Tuesday, January 12, 2010

Don't Let Flat Be Your New Up.

It seems like you can't open a magazine or newspaper that has a business related topic without seeing “flat is the new up”.  It seems like the catchphrase of the current economy.  The first time I heard it last year I was saddened to think this is the new standard.  Our business grew 8% in an industry that was shrinking over 70%.  How did you do.  


I have to admit the only reason we grew was due to the failure of major competitors.  Last year in the audio video industry, we lost Tweeter and Circuit City.  In our markets, this represented a major loss of the ability to deliver consumer electronics.  In truth, I shouldn't be proud, although we only grew 8%, while losing two companies each did three times our business in the same general area.  We clearly weren't as effective.

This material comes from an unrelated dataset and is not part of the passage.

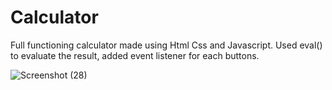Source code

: # Calculator
Full functioning calculator made using Html Css and Javascript. Used eval() to evaluate the result, added event listener for each buttons.


![Screenshot (28)](https://user-images.githubusercontent.com/92773853/198691403-89303bc5-8e84-4784-bcc8-732cd1284414.png)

We couldn't do any more work last year than we did.  What we got was all the business we were prepared to take.  We might have been able to take more if we hired people, added extra training and had been prepared for the mass exodus from the market.  As a vendor after vendor came into our offices and told us being up 8% was bragging, we lowered our sights.  We shot for a much lower target because that is what the market expected.  Last year that's what we expected.  Let face it, 2009 was no fun.

There really is a huge mistake to compare yourself to anybody else.  Market forces will always have a factor in our business, and everyone's business.  Sometimes, we are lucky and the market will carry us.  Other times, we will have to work harder because the market is fighting us.  In the worst-case your market goes away, and you have two choices.  The first choice is to close.  This is the easiest and quickest way out of a failed market.  Imagine being a carriage maker when Henry Ford invented the assembly line.  Cars are flying out the door and you are trying to hand carve wheels for your carriage.  We all know where that market went.  What about typewriters?  Markets change, it can happen in any market at any time. 

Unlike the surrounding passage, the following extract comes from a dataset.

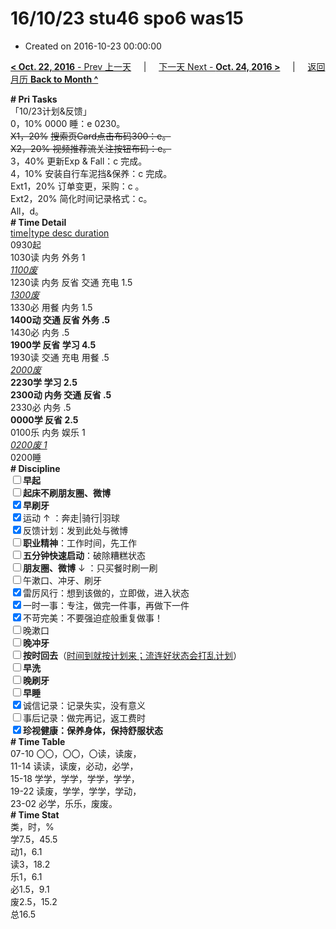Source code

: # 16/10/23 stu46 spo6 was15

- Created on 2016-10-23 00:00:00

[**< Oct. 22, 2016** - Prev 上一天](/lifelogs/2016/10/d22.md) &nbsp; &nbsp; | &nbsp; &nbsp; [下一天 Next - **Oct. 24, 2016 >**](/lifelogs/2016/10/d24.md) &nbsp; &nbsp; |  &nbsp; &nbsp; [返回月历 **Back to Month ^**](/lifelogs/2016/10/index.md)
<br/><div><b># Pri Tasks</b></div><div>「10/23计划&amp;反馈」</div><div>0，10% 0000 睡：e 0230。</div><div><s>X1，20%</s> <s>搜索页</s><s>Card</s><s>点击布码</s><s>300：e</s><s>。</s></div><div><s>X2，20% </s><s>视频推荐流</s><s>关注按钮</s><s>布码：e</s><s>。</s></div><div>3，40% 更新Exp &amp; Fall：c 完成。</div><div>4，10% 安装自行车泥挡&amp;保养：c 完成。</div><div>Ext1，20% 订单变更，采购：c 。</div><div>Ext2，20% 简化时间记录格式：c。</div><div>All，d。</div><div><b># Time Detail</b></div><div><u>time|type desc duration</u></div><div>0930起</div><div>1030读 内务 外务 1</div><div><u><i>1100废</i></u></div><div>1230读 内务 反省 交通 充电 1.5</div><div><u><i>1300废</i></u></div><div>1330必 用餐 内务 1.5</div><div><b>1400动 交通 反省 外务 .5</b></div><div>1430必 内务 .5</div><div><b>1900学 反省 学习 4.5</b></div><div>1930读 交通 充电 用餐 .5</div><div><u><i>2000废</i></u></div><div><b>2230学 学习 2.5</b></div><div><b>2300动 内务 交通 反省 .5</b></div><div>2330必 内务 .5</div><div><b>0000学 反省 2.5</b></div><div>0100乐 内务 娱乐 1</div><div><u><i>0200废 1</i></u></div><div>0200睡</div><div><b># Discipline</b></div><div><b><input type="checkbox"/></b><b>早起</b></div><div><input type="checkbox"/><b>起床不刷</b><b>朋友圈、微博</b></div><div><input checked="true" type="checkbox"/><b>早刷牙</b></div><div><input checked="true" type="checkbox"/>运动 ↑ ：奔走|骑行|羽球</div><div><input checked="true" type="checkbox"/>反馈计划：发到此处与微博</div><div><input type="checkbox"/><b>职业精神</b>：工作时间，先工作</div><div><input type="checkbox"/><b>五分钟快速启动</b>：破除糟糕状态</div><div><input type="checkbox"/><b>朋友圈、微博</b> ↓ ：只买餐时刷一刷</div><div><input type="checkbox"/>午漱口、冲牙、刷牙</div><div><input checked="true" type="checkbox"/>雷厉风行：想到该做的，立即做，进入状态</div><div><input checked="true" type="checkbox"/>一时一事：专注，做完一件事，再做下一件</div><div><input checked="true" type="checkbox"/>不苛完美：不要强迫症般重复做事！</div><div><input type="checkbox"/>晚漱口</div><div><b><input type="checkbox"/></b><b>晚冲牙</b></div><div><u><input type="checkbox"/></u><b>按时回去</b>（<u>时间到就按计划来；流连好状态会打乱计划</u>）</div><div><input type="checkbox"/><b>早洗</b></div><div><b><input type="checkbox"/></b><b>晚刷牙</b></div><div><input type="checkbox"/><b>早睡</b></div><div><input checked="true" type="checkbox"/>诚信记录：记录失实，没有意义</div><div><input type="checkbox"/>事后记录：做完再记，返工费时</div><div><b><input checked="true" type="checkbox"/></b><b>珍视健康：保养身体，保持舒服状态</b></div><div><b># Time Table</b></div><div>07-10 〇〇，〇〇，〇读，读废，</div><div>11-14 读读，读废，必动，必学，</div><div>15-18 学学，学学，学学，学学，</div><div>19-22 读废，学学，学学，学动，</div><div>23-02 必学，乐乐，废废。</div><div><b># Time Stat</b></div><div>类，时，%</div><div>学7.5，45.5</div><div>动1，6.1</div><div>读3，18.2</div><div>乐1，6.1</div><div>必1.5，9.1</div><div>废2.5，15.2</div><div>总16.5</div>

The second choice we have is to adapt find a new market, re-train our business and move in a new direction.  There's a little company that very few people know about, and I don't even know its current name.  It was once called Wil-Tel.  Wil-Tel originally started out laying pipeline for oil and gas companies.  It laid so much pipe that when the interstate system was complete and trucks ended up being used to deliver fuel cheaply, they were stuck with thousands of miles of empty pipe.  Wil-Tel adapted and began filling their pipe with copper lines for the new telephone company.  The last I heard of them, they were stuffing the same pipes with fiber optics.  That's adapting to the new market twice.

As we all go out into our business, our office job or whatever it is we do everyday, we have a choice.  We can adapt to continuously changing world, or give up.  If we sit and do the same thing without growing or training that really isn't any different than giving up slowly.  The Japanese call this continuous process of adaption kaizen.  Darwin called it survival.  The word kaizen simply means improvement.  Continuous is implied in the process and interpretation.  Toyota Motor Co. is famous for pushing assembly lines until they break, finding what broke them and fixing it.  By default, this process will become kaizen.

In a world economy where flat is the new up, what can you do to adapt set yourself apart, and really look up.  After all flat is boring.  So as you look up and aim high.  Think about how you can improve your business or your job to meet the demands of the new economy.  What can you do today that will yield results, one year, two years or even five years down the road.  

The market is there, we just have to reach for it.  For the full disclosure information, we have completely shifted our business, and it looks nothing like it did two years ago.  Sit down with your people, look at what your strengths are, and what you can do to grow your business or improve your office.  Don't let flat be the new up, go figure out what it is that you can do and what the market needs.  Find where the two intersect and you have a winner.